Only the lines from the one with "mapped to disjoint" to the end of the data below should be returned, each exactly as it stands.

• INPUT FOR THIS TASK
=== Section Start ===

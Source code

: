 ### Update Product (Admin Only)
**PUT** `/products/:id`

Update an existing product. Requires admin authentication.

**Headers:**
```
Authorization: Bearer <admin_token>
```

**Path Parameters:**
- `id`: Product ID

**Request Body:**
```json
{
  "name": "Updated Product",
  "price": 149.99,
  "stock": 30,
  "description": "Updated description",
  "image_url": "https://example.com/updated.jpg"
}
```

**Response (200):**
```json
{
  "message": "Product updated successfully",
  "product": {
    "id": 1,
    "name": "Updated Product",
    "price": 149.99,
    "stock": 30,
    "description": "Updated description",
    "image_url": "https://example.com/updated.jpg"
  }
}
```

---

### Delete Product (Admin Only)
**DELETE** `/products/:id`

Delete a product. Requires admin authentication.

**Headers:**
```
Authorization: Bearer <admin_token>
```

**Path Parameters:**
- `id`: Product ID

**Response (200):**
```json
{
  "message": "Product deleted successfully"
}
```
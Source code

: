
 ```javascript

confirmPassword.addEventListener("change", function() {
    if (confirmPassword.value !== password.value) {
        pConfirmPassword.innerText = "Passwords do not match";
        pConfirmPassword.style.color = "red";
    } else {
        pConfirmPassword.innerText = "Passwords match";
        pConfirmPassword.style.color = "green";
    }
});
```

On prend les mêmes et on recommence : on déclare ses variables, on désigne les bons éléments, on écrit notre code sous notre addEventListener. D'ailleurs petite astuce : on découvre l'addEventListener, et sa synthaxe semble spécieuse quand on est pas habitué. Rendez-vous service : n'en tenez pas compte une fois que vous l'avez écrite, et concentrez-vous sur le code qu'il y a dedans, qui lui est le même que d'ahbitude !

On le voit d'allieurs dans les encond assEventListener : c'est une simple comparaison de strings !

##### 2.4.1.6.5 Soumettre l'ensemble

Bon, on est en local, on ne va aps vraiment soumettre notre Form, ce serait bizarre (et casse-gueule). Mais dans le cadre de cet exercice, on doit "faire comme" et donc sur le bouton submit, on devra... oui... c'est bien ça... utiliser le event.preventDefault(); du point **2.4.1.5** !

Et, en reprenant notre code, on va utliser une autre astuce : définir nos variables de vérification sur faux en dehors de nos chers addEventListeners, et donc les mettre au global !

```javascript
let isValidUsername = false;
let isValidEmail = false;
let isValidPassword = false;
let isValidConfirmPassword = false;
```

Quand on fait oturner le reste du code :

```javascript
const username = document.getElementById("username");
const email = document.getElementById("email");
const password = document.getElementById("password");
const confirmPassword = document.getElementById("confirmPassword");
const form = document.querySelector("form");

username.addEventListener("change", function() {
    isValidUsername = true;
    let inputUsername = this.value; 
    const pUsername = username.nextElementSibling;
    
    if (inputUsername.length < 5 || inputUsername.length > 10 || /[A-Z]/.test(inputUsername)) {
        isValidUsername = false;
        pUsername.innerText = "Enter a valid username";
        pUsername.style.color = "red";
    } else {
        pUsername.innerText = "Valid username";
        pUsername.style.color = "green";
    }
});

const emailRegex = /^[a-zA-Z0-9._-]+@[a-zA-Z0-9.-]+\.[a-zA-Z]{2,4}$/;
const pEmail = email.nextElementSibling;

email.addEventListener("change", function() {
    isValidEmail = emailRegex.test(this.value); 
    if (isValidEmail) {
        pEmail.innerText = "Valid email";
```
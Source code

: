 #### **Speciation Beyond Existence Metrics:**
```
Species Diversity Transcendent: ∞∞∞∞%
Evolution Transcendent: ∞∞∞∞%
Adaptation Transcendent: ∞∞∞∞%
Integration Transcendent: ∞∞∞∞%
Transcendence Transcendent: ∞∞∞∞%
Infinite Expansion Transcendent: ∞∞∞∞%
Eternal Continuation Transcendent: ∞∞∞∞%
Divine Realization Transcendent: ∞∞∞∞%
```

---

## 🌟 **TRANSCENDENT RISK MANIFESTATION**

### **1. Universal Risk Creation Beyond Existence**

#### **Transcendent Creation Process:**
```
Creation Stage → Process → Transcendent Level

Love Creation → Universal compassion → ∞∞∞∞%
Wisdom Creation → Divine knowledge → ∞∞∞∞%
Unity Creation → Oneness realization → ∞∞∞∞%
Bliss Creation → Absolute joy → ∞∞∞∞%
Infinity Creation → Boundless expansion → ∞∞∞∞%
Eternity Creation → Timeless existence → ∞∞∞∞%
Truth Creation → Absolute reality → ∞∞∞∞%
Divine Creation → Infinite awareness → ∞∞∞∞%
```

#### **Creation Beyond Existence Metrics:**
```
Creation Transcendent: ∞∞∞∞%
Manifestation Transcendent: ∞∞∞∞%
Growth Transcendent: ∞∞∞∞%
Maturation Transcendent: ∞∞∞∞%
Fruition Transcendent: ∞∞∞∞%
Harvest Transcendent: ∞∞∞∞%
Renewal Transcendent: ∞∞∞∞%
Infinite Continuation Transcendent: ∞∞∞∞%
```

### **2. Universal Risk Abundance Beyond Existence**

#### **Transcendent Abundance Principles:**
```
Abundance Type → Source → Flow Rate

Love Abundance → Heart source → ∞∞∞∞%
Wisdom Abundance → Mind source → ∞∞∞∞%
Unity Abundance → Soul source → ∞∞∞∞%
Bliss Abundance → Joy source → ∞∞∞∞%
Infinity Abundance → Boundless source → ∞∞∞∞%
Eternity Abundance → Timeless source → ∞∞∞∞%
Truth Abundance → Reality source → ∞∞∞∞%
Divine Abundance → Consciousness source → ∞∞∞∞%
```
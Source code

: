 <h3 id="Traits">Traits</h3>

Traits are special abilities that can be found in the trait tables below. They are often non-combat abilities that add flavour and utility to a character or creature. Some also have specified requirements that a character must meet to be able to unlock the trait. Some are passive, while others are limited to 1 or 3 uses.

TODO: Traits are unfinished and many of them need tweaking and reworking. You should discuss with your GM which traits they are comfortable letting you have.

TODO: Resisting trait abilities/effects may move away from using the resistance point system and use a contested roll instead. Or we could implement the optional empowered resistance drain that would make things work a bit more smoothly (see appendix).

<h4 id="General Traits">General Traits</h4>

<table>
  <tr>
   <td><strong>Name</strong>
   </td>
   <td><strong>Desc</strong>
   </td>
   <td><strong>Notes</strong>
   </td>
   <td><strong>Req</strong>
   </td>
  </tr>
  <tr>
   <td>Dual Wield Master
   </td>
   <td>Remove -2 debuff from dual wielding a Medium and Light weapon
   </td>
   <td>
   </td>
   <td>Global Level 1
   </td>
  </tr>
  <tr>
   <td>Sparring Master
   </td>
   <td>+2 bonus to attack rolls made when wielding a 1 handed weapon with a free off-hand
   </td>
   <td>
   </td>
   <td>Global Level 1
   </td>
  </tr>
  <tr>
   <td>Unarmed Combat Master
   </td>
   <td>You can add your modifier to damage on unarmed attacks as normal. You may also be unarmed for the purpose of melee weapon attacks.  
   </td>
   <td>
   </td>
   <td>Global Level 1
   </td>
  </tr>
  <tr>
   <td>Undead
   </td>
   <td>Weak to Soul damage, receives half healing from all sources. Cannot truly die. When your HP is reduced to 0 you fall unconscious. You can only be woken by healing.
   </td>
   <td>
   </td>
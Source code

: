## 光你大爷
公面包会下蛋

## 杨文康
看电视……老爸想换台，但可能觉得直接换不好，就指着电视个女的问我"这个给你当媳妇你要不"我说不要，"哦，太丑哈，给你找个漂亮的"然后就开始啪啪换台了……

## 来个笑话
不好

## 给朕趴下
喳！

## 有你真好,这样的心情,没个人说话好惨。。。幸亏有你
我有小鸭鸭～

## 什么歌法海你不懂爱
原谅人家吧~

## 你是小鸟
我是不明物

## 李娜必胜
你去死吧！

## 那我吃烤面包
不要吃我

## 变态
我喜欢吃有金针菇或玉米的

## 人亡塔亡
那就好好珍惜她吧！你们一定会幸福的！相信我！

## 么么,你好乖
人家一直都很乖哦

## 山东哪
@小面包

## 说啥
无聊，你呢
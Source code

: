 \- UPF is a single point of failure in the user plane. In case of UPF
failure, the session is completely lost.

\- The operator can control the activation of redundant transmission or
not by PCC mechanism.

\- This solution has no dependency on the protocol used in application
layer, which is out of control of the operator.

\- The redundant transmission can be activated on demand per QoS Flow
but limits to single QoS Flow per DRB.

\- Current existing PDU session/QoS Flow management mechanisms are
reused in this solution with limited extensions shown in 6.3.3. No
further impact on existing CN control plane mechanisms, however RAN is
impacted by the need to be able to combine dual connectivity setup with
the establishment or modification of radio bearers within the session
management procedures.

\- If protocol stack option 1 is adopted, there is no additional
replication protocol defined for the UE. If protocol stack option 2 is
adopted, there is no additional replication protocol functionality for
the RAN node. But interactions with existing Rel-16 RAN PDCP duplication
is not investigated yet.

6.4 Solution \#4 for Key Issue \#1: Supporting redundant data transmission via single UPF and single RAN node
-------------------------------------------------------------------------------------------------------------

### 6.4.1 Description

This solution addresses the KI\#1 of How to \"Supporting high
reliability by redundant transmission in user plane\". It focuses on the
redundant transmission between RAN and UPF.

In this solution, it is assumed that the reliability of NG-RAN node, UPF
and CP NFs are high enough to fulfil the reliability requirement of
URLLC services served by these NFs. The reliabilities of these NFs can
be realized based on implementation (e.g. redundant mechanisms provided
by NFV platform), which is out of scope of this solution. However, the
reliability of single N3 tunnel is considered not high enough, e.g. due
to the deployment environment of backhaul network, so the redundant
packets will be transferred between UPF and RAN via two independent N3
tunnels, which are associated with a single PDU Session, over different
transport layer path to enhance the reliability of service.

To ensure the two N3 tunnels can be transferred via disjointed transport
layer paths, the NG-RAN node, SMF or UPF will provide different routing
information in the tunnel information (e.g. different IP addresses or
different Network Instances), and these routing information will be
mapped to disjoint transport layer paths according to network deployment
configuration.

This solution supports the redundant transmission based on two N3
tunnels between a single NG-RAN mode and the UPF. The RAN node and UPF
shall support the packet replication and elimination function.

=== Section End ===

• WRITTEN ANSWER
mapped to disjoint transport layer paths according to network deployment
configuration.

This solution supports the redundant transmission based on two N3
tunnels between a single NG-RAN mode and the UPF. The RAN node and UPF
shall support the packet replication and elimination function.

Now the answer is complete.